Manipulating the genetic code for membrane protein production: what have we learnt so far?

Abstract

With synthetic gene services, molecular cloning is as easy as ordering a pizza. However choosing the right RNA code for efficient protein production is less straightforward, more akin to deciding on the pizza toppings. The possibility to choose synonymous codons in the gene sequence has ignited a discussion that dates back 50 years: Does synonymous codon use matter? Recent studies indicate that replacement of particular codons for synonymous codons can improve expression in homologous or heterologous hosts, however it is not always successful. Furthermore it is increasingly apparent that membrane protein biogenesis can be codon-sensitive. Single synonymous codon substitutions can influence mRNA stability, mRNA structure, translational initiation, translational elongation and even protein folding. Synonymous codon substitutions therefore need to be carefully evaluated when membrane proteins are engineered for higher production levels and further studies are needed to fully understand how to select the codons that are optimal for higher production. This article is part of a Special Issue entitled: Protein Folding in Membranes.

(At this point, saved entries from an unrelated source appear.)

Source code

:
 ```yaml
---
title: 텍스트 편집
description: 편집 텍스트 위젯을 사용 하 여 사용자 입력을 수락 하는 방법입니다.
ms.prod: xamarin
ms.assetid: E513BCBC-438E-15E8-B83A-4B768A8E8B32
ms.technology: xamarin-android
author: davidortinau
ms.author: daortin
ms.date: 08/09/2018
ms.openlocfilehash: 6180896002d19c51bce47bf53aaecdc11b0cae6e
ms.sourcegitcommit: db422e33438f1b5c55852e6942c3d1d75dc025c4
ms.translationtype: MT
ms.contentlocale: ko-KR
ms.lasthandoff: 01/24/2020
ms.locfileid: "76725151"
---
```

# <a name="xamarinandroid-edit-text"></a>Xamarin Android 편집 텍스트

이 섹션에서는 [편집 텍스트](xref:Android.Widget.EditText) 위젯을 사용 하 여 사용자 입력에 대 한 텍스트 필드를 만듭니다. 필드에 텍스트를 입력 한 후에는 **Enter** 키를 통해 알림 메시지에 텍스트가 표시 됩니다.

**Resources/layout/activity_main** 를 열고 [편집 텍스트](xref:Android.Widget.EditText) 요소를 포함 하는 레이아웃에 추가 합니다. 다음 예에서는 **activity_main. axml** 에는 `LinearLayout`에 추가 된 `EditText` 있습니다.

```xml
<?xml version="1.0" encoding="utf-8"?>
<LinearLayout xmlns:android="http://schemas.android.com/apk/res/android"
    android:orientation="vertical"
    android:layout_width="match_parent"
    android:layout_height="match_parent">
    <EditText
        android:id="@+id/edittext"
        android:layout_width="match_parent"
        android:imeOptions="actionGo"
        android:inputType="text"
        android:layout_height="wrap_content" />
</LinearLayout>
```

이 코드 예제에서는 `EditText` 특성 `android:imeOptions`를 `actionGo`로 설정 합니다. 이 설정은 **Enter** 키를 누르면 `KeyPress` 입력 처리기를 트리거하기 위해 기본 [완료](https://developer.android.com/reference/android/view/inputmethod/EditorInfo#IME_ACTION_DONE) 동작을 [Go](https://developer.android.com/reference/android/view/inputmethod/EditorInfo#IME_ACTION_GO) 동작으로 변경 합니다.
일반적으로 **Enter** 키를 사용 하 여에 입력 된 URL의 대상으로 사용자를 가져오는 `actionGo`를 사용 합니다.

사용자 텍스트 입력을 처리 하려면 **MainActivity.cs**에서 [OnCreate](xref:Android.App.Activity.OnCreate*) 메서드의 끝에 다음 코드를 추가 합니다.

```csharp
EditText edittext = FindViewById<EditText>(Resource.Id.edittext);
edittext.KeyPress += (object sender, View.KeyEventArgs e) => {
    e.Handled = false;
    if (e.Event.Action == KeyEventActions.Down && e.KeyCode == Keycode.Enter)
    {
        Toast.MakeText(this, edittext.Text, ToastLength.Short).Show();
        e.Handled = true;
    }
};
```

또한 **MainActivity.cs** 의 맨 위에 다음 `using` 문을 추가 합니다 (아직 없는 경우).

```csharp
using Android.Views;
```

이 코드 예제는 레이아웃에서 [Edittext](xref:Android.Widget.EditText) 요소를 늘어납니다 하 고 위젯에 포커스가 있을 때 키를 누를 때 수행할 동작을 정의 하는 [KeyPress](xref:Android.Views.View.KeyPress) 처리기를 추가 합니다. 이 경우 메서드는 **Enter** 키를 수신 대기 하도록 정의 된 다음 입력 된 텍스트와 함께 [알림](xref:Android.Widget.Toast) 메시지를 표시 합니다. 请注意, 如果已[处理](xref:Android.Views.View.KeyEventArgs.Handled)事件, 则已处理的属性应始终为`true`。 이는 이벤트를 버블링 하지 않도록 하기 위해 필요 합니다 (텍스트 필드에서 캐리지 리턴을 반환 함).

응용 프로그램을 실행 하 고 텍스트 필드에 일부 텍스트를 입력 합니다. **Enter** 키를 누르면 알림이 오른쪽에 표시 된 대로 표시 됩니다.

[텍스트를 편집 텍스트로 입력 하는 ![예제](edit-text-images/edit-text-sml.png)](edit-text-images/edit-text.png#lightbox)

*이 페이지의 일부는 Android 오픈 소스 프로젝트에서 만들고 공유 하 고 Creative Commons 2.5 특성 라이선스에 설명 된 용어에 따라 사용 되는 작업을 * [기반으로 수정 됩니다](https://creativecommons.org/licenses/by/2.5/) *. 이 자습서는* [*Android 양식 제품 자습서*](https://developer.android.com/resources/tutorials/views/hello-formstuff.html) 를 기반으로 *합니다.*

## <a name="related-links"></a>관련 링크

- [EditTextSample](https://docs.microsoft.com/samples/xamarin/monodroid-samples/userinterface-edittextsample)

Fig. 1. The genetic code and its relation to hydrophobicity of the encoded amino acids

(A) Typical schematic representation of the genetic code, illustrating how the four different nucleotides (U, C, A and G) encode 20 different amino acids and stop codons. Notably, hydrophobic amino acids such as phenylalanine (Phe), leucine (Leu), isoleucine (Ile), methionine (Met) and valine (Val) that are over-represented in transmembrane protein segments, all contain a uridine nucleotide in the second codon position. Codons with a U in the first position also tend to encode amino acids that are over-represented in membrane proteins. In the figure, amino acids that frequently occur in transmembrane segments have been emphasized with a lipid bilayer in the background. (B) Hydrophocity of the 20 different amino acids on a biological scale, specified as the free energy of membrane insertion (kcal/mol) when the indicated amino acid is placed in the middle of a 19-residue hydrophobic stretch [29]. Below is shown the codons that encode for the different amino acids, illustrating the U-bias of hydrophobic versus hydrophilic residues.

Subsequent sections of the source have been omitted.